Rendered images with source text
-.-.-
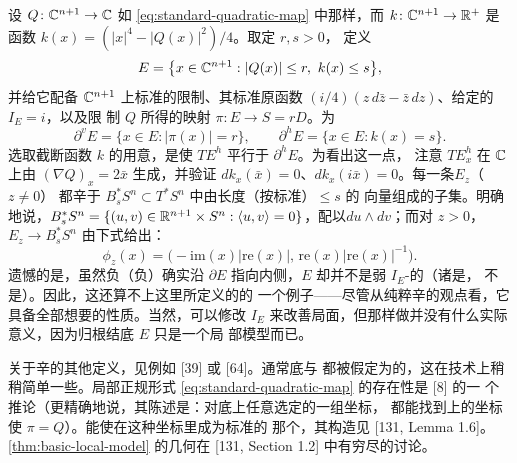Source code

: \begin{example}\label{thm:basic-local-model}
设 $Q\colon\CC^{n+1}\to\CC$ 如 \eqref{eq:standard-quadratic-map} 中那样，而
$k\colon\CC^{n+1}\to\RR^+$ 是函数 $k(x)=(|x|^4-|Q(x)|^2)/4$。取定 $r,s>0$，
定义
\begin{equation}\label{eq:basic-model-domain}
E=\bigl\{x\in\CC^{n+1} : |Q(x)|\le r,\ k(x)\le s\bigr\},
\end{equation}
并给它配备 $\CC^{n+1}$ 上标准\trSymplecticForm{}的限制、其标准原函数
$(i/4)(z\,d\bar{z}-\bar{z}\,dz)$、给定的\trComplexStructure{}$I_E=i$，以及限
制 $Q$ 所得的映射 $\pi\colon E\to S=rD$。\trBoundaryFace{}为
\begin{equation*}
\partial^v E=\bigl\{x\in E : |\pi(x)|=r\bigr\},\qquad
\partial^h E=\bigl\{x\in E : k(x)=s\bigr\}.
\end{equation*}
选取截断函数 $k$ 的用意，是使 $TE^h$ 平行于 $\partial^h E$。为看出这一点，
注意 $TE^h_x$ 在 $\CC$ 上由 $(\nabla Q)_x=2\bar{x}$ 生成，并验证
$dk_x(\bar{x})=0$、$dk_x(i\bar{x})=0$。每一条\trNonsingular\trFiber{}$E_z$（$z\neq 0$）
都辛\trIsomorphic{}于 $B_s^*S^n\subset T^*S^n$ 中由长度（按标准\trMetric）$\le s$ 的%
\trCotangent{}向量组成的子集。明确地说，$B_s^*S^n=\{(u,v)\in\RR^{n+1}\times
S^n : \langle u,v\rangle=0\}$，配以\trSymplecticForm{}$du\wedge dv$；而对
$z>0$，\trIsomorphism{}$E_z\to B_s^*S^n$ 由下式给出：
\begin{equation*}
\phi_z(x)=\bigl(-\mathrm{im}(x)|\mathrm{re}(x)|,\,
\mathrm{re}(x)|\mathrm{re}(x)|^{-1}\bigr).
\end{equation*}
遗憾的是，虽然负\trLiouville{}（负\trRadial{}）\trVectorField{}确实沿
$\partial E$ 指向内侧，$E$ 却并不是弱 $I_E$-\trConvex{}的（诸\trFiber{}是，
\trTotalSpace{}不是）。因此，这还算不上这里所定义的\trExact\trLefschetzFibration{}的
一个例子——尽管从纯粹辛的观点看，它具备全部想要的性质。当然，可以修改
$I_E$ 来改善局面，但那样做并没有什么实际意义，因为归根结底 $E$ 只是一个局
部模型而已。
\end{example}
\begin{remark}\label{thm:other-lefschetz-definitions}
关于辛\trLefschetzFibration{}的其他定义，见例如 [39] 或 [64]。通常底与\trFiber{}
都被假定为\trClosed{}的，这在技术上稍稍简单一些。局部正规形式
\eqref{eq:standard-quadratic-map} 的存在性是\trHolomorphic\trMorseLemma{} [8] 的一
个推论（更精确地说，其陈述是：对底上任意选定的一组\trHolomorphic{}坐标，
都能找到\trTotalSpace{}上的坐标使 $\pi=Q$）。能使\trSymplecticStructure{}在这种坐标里成为标准的
那个\trDeformation，其构造见 [131, Lemma 1.6]。\cref{thm:basic-local-model}
的几何在 [131, Section 1.2] 中有穷尽的讨论。
\end{remark}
-.-.-
▸ **TASK DIRECTIONS**
Each record should be copied exactly, and each image left out.

▸ **ANSWER TO THE EXERCISE**
Source code

: \begin{example}\label{thm:basic-local-model}
设 $Q\colon\CC^{n+1}\to\CC$ 如 \eqref{eq:standard-quadratic-map} 中那样，而
$k\colon\CC^{n+1}\to\RR^+$ 是函数 $k(x)=(|x|^4-|Q(x)|^2)/4$。取定 $r,s>0$，
定义
\begin{equation}\label{eq:basic-model-domain}
E=\bigl\{x\in\CC^{n+1} : |Q(x)|\le r,\ k(x)\le s\bigr\},
\end{equation}
并给它配备 $\CC^{n+1}$ 上标准\trSymplecticForm{}的限制、其标准原函数
$(i/4)(z\,d\bar{z}-\bar{z}\,dz)$、给定的\trComplexStructure{}$I_E=i$，以及限
制 $Q$ 所得的映射 $\pi\colon E\to S=rD$。\trBoundaryFace{}为
\begin{equation*}
\partial^v E=\bigl\{x\in E : |\pi(x)|=r\bigr\},\qquad
\partial^h E=\bigl\{x\in E : k(x)=s\bigr\}.
\end{equation*}
选取截断函数 $k$ 的用意，是使 $TE^h$ 平行于 $\partial^h E$。为看出这一点，
注意 $TE^h_x$ 在 $\CC$ 上由 $(\nabla Q)_x=2\bar{x}$ 生成，并验证
$dk_x(\bar{x})=0$、$dk_x(i\bar{x})=0$。每一条\trNonsingular\trFiber{}$E_z$（$z\neq 0$）
都辛\trIsomorphic{}于 $B_s^*S^n\subset T^*S^n$ 中由长度（按标准\trMetric）$\le s$ 的%
\trCotangent{}向量组成的子集。明确地说，$B_s^*S^n=\{(u,v)\in\RR^{n+1}\times
S^n : \langle u,v\rangle=0\}$，配以\trSymplecticForm{}$du\wedge dv$；而对
$z>0$，\trIsomorphism{}$E_z\to B_s^*S^n$ 由下式给出：
\begin{equation*}
\phi_z(x)=\bigl(-\mathrm{im}(x)|\mathrm{re}(x)|,\,
\mathrm{re}(x)|\mathrm{re}(x)|^{-1}\bigr).
\end{equation*}
遗憾的是，虽然负\trLiouville{}（负\trRadial{}）\trVectorField{}确实沿
$\partial E$ 指向内侧，$E$ 却并不是弱 $I_E$-\trConvex{}的（诸\trFiber{}是，
\trTotalSpace{}不是）。因此，这还算不上这里所定义的\trExact\trLefschetzFibration{}的
一个例子——尽管从纯粹辛的观点看，它具备全部想要的性质。当然，可以修改
$I_E$ 来改善局面，但那样做并没有什么实际意义，因为归根结底 $E$ 只是一个局
部模型而已。
\end{example}
\begin{remark}\label{thm:other-lefschetz-definitions}
关于辛\trLefschetzFibration{}的其他定义，见例如 [39] 或 [64]。通常底与\trFiber{}
都被假定为\trClosed{}的，这在技术上稍稍简单一些。局部正规形式
\eqref{eq:standard-quadratic-map} 的存在性是\trHolomorphic\trMorseLemma{} [8] 的一
个推论（更精确地说，其陈述是：对底上任意选定的一组\trHolomorphic{}坐标，
都能找到\trTotalSpace{}上的坐标使 $\pi=Q$）。能使\trSymplecticStructure{}在这种坐标里成为标准的
那个\trDeformation，其构造见 [131, Lemma 1.6]。\cref{thm:basic-local-model}
的几何在 [131, Section 1.2] 中有穷尽的讨论。
\end{remark}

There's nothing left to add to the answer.